Is there something queer about nature? I might not have said so, but Wave Hill’s Glyndor Gallery thinks otherwise, with “Perfect Trouble: Queering Natureculture,” through August 11. My walks around New York City have been rich again this summer, so allow me one last review on just that (and apologies for a late report, but I was unable to make it to this show until its closing week.)

Wave Hill could be the ultimate hybrid of nature and culture—with its stately galleries, lush grass, meticulously tended botanic gardens, and gorgeous views of the Palisades across the Hudson. Even a fine exhibition is at most an excuse to return in summer. The eight artists themselves seem happy enough to settle for nature’s richness and a bit of art. They cannot define gender or untangle its meanings. Seba Calfuqueo's Kowkülen (Liquid Being) (Wave Hill Glyndor Gallery, 2020)They do not even try to disentangle the natural and cultural aspects of landscape. They show just enough of themselves to make things queer and strange.

Wave Hill is more likely to warn of climate change or to celebrate nature than to unsettle its terms. Yet in truth nature in art has always been gendered—and that gender, more often than not, has been female. It contrasts with civilization as men define it and know it. Any number of female nudes have found themselves lying outdoors for the likes of Titian—or falling for its temptations with an apple and a snake. In one tale, Danaë’s father did his best to shield her from a lustful Zeus by confining her indoors. Do not be surprised if the god comes in through the window as a golden shower.

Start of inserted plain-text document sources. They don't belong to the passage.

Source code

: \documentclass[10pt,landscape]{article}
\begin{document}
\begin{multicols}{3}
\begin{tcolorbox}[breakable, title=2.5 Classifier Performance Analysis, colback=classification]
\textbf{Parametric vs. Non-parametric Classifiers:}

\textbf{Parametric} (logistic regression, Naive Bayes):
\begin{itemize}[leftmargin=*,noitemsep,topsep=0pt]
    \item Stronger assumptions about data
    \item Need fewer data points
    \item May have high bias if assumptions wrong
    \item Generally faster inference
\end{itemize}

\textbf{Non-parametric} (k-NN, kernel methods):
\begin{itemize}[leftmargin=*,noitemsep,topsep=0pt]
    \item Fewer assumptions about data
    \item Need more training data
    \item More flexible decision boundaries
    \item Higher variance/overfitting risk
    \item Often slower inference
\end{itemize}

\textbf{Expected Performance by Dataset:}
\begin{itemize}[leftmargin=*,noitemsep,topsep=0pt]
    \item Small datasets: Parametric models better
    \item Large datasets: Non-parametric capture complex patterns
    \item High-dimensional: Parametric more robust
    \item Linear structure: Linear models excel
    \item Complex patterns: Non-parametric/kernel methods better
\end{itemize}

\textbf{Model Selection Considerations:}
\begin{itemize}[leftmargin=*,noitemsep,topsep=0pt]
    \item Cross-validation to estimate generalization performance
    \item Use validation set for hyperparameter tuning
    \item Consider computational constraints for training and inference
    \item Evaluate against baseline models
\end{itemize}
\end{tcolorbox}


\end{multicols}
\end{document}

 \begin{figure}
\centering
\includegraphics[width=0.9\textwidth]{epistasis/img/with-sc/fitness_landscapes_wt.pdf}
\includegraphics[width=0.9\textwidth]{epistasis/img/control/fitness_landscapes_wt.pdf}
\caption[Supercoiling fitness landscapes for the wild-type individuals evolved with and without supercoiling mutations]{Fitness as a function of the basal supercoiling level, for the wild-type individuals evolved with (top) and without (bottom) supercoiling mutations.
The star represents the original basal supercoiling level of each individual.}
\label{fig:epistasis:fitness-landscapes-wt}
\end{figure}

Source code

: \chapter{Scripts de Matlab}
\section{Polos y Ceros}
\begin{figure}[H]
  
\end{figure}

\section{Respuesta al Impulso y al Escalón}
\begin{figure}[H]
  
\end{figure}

This time out, artists need gender just to tell them who they are. Culture plays a still larger role for Katherine Sepúlveda and Roger Ferney-Cortés, in separate shows in the sunroom. Theirs is the immigrant experience, the latter a Colombian’s with street carts for popsicles. Sepúlveda fills her Halloween House with a chaos of Catholic collectibles. She just has a little trouble deciding whether to exclude visitors, which she does, or, as wall text has it, to invite them in. But then the galleries will be long closed by Thanksgiving.

“Perfect Trouble” is more welcoming, because who can escape desire? Last year at the New Museum, Pepón Osorio pushed an installation like Sepúlveda’s to the edge of a crime scene and the scale of a community. Here the markers are less obvious, but the focus is on sex. That dual impulse, to gender and reticence, helps rescue from the tendentious a motley collection of art. Christopher Udemezue offers hints of people and landscape in close up, in photos and in spooky reds. Others, though, play down a stereotypically gay esthetic.

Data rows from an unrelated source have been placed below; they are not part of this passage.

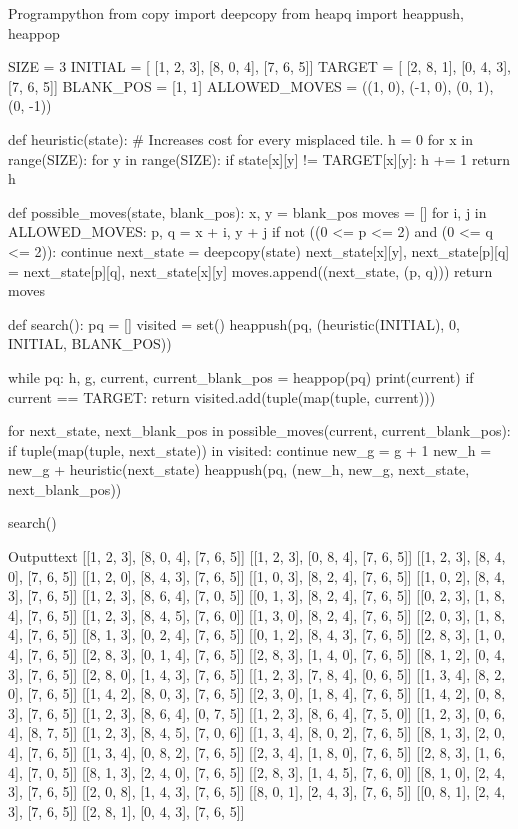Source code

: \documentclass[11pt]{ipu-ai}
\begin{document}
    \begin{code}
        {Program}{python}
from copy import deepcopy
from heapq import heappush, heappop

SIZE = 3
INITIAL = [
    [1, 2, 3],
    [8, 0, 4],
    [7, 6, 5]]
TARGET = [
    [2, 8, 1],
    [0, 4, 3],
    [7, 6, 5]]
BLANK_POS = [1, 1]
ALLOWED_MOVES = ((1, 0), (-1, 0), (0, 1), (0, -1))


def heuristic(state):
    # Increases cost for every misplaced tile.
    h = 0
    for x in range(SIZE):
        for y in range(SIZE):
            if state[x][y] != TARGET[x][y]:
                h += 1
    return h


def possible_moves(state, blank_pos):
    x, y = blank_pos
    moves = []
    for i, j in ALLOWED_MOVES:
        p, q = x + i, y + j
        if not ((0 <= p <= 2) and (0 <= q <= 2)):
            continue
        next_state = deepcopy(state)
        next_state[x][y], next_state[p][q] = next_state[p][q], next_state[x][y]
        moves.append((next_state, (p, q)))
    return moves


def search():
    pq = []
    visited = set()
    heappush(pq, (heuristic(INITIAL), 0, INITIAL, BLANK_POS))

    while pq:
        h, g, current, current_blank_pos = heappop(pq)
        print(current)
        if current == TARGET:
            return
        visited.add(tuple(map(tuple, current)))

        for next_state, next_blank_pos in possible_moves(current, current_blank_pos):
            if tuple(map(tuple, next_state)) in visited:
                continue
            new_g = g + 1
            new_h = new_g + heuristic(next_state)
            heappush(pq, (new_h, new_g, next_state, next_blank_pos))


search()
    \end{code}%
    \begin{code}
        {Output}{text}
[[1, 2, 3], [8, 0, 4], [7, 6, 5]]
[[1, 2, 3], [0, 8, 4], [7, 6, 5]]
[[1, 2, 3], [8, 4, 0], [7, 6, 5]]
[[1, 2, 0], [8, 4, 3], [7, 6, 5]]
[[1, 0, 3], [8, 2, 4], [7, 6, 5]]
[[1, 0, 2], [8, 4, 3], [7, 6, 5]]
[[1, 2, 3], [8, 6, 4], [7, 0, 5]]
[[0, 1, 3], [8, 2, 4], [7, 6, 5]]
[[0, 2, 3], [1, 8, 4], [7, 6, 5]]
[[1, 2, 3], [8, 4, 5], [7, 6, 0]]
[[1, 3, 0], [8, 2, 4], [7, 6, 5]]
[[2, 0, 3], [1, 8, 4], [7, 6, 5]]
[[8, 1, 3], [0, 2, 4], [7, 6, 5]]
[[0, 1, 2], [8, 4, 3], [7, 6, 5]]
[[2, 8, 3], [1, 0, 4], [7, 6, 5]]
[[2, 8, 3], [0, 1, 4], [7, 6, 5]]
[[2, 8, 3], [1, 4, 0], [7, 6, 5]]
[[8, 1, 2], [0, 4, 3], [7, 6, 5]]
[[2, 8, 0], [1, 4, 3], [7, 6, 5]]
[[1, 2, 3], [7, 8, 4], [0, 6, 5]]
[[1, 3, 4], [8, 2, 0], [7, 6, 5]]
[[1, 4, 2], [8, 0, 3], [7, 6, 5]]
[[2, 3, 0], [1, 8, 4], [7, 6, 5]]
[[1, 4, 2], [0, 8, 3], [7, 6, 5]]
[[1, 2, 3], [8, 6, 4], [0, 7, 5]]
[[1, 2, 3], [8, 6, 4], [7, 5, 0]]
[[1, 2, 3], [0, 6, 4], [8, 7, 5]]
[[1, 2, 3], [8, 4, 5], [7, 0, 6]]
[[1, 3, 4], [8, 0, 2], [7, 6, 5]]
[[8, 1, 3], [2, 0, 4], [7, 6, 5]]
[[1, 3, 4], [0, 8, 2], [7, 6, 5]]
[[2, 3, 4], [1, 8, 0], [7, 6, 5]]
[[2, 8, 3], [1, 6, 4], [7, 0, 5]]
[[8, 1, 3], [2, 4, 0], [7, 6, 5]]
[[2, 8, 3], [1, 4, 5], [7, 6, 0]]
[[8, 1, 0], [2, 4, 3], [7, 6, 5]]
[[2, 0, 8], [1, 4, 3], [7, 6, 5]]
[[8, 0, 1], [2, 4, 3], [7, 6, 5]]
[[0, 8, 1], [2, 4, 3], [7, 6, 5]]
[[2, 8, 1], [0, 4, 3], [7, 6, 5]]
    \end{code}
\end{document}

Sofia Moreno goes so far as to make fun of it. Her self-portrait in colored pencil shares a pink room with grinning demons, and all seem to be having an equally good time. She also adds clay to fabric, for what might be clothing or what it cannot hide. The gendered body may or may not appear for Diana Sofia Lozano, in the thick paint of her Blueberry Dreams, while Erin Johnson takes her video to Huntington Gardens in Pasadena and its scholarly pursuits. One learns only later of Rachel Carson’s letters to her female lover. Like Carson herself, they evoke the wonders of nature all the same.

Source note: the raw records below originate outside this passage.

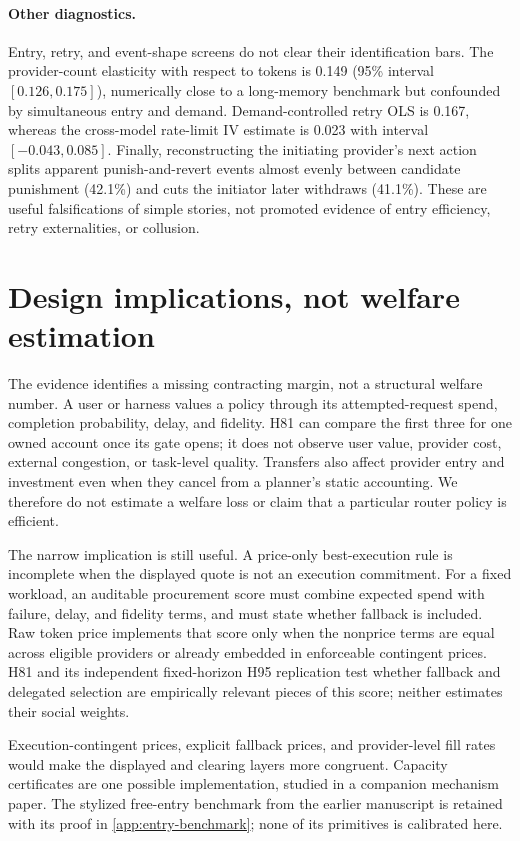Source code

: \documentclass[11pt]{article}
\newcommand{\1}{\mathbf{1}}
\begin{document}
\paragraph{Other diagnostics.}
Entry, retry, and event-shape screens do not clear their identification bars.
The provider-count elasticity with respect to tokens is 0.149 (95\% interval
$[0.126,0.175]$), numerically close to a long-memory benchmark but confounded by
simultaneous entry and demand.  Demand-controlled retry OLS is 0.167, whereas the
cross-model rate-limit IV estimate is 0.023 with interval $[-0.043,0.085]$.
Finally, reconstructing the initiating provider's next action splits apparent
punish-and-revert events almost evenly between candidate punishment (42.1\%) and
cuts the initiator later withdraws (41.1\%).  These are useful falsifications of
simple stories, not promoted evidence of entry efficiency, retry externalities,
or collusion.

\section{Design implications, not welfare estimation}
\label{sec:welfare}

The evidence identifies a missing contracting margin, not a structural welfare
number.  A user or harness values a policy through its attempted-request spend,
completion probability, delay, and fidelity.  H81 can compare the first three for
one owned account once its gate opens; it does not observe user value, provider
cost, external congestion, or task-level quality.  Transfers also affect provider
entry and investment even when they cancel from a planner's static accounting.
We therefore do not estimate a welfare loss or claim that a particular router
policy is efficient.

The narrow implication is still useful.  A price-only best-execution rule is
incomplete when the displayed quote is not an execution commitment.  For a fixed
workload, an auditable procurement score must combine expected spend with failure,
delay, and fidelity terms, and must state whether fallback is included.  Raw token
price implements that score only when the nonprice terms are equal across eligible
providers or already embedded in enforceable contingent prices.  H81 and its
independent fixed-horizon H95 replication test whether fallback and delegated
selection are empirically relevant pieces of this score; neither estimates their
social weights.

Execution-contingent prices, explicit fallback prices, and provider-level fill
rates would make the displayed and clearing layers more congruent.  Capacity
certificates are one possible implementation, studied in a companion mechanism
paper.  The stylized free-entry benchmark from the earlier manuscript is retained
with its proof in \cref{app:entry-benchmark}; none of its primitives is calibrated
here.
\end{document}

Rachel Youn takes a step back from nature and the human alike, leaving wide open just what to desire. Artificial plants bob rhythmically up and down, and one may remember their loud, mechanical rhythms as much as their orchid purple. Other artists do rely on bare flesh for a touch of nature. Young Joon Kwak speaks of the Aggregate Body, in a wall of fragmentary photos. Seba Calfuqueo unites nature and culture with a Liquid Being, face down in sunlit grass and water. In a photo, she has lost her head but taken in its place a misty mountain peak and clouds.

Who needs earthly desires anyway when you can have goddesses and gods? Two in Indian jewelry share a swing for Pyaari Azaadi, not quite innocent and not quite making love. The artist, born in Bombay, describes herself as BIPOC, or bisexual and a person of color. The others may not be so blatantly hyphenated, but they might wish they were. They are, after all, hyphenating gender, nature, and culture. As Ruben Natal-San Miguel puts it, in portrait photos of the Bronx community up at Wave Hill House, Nature Finds a Way.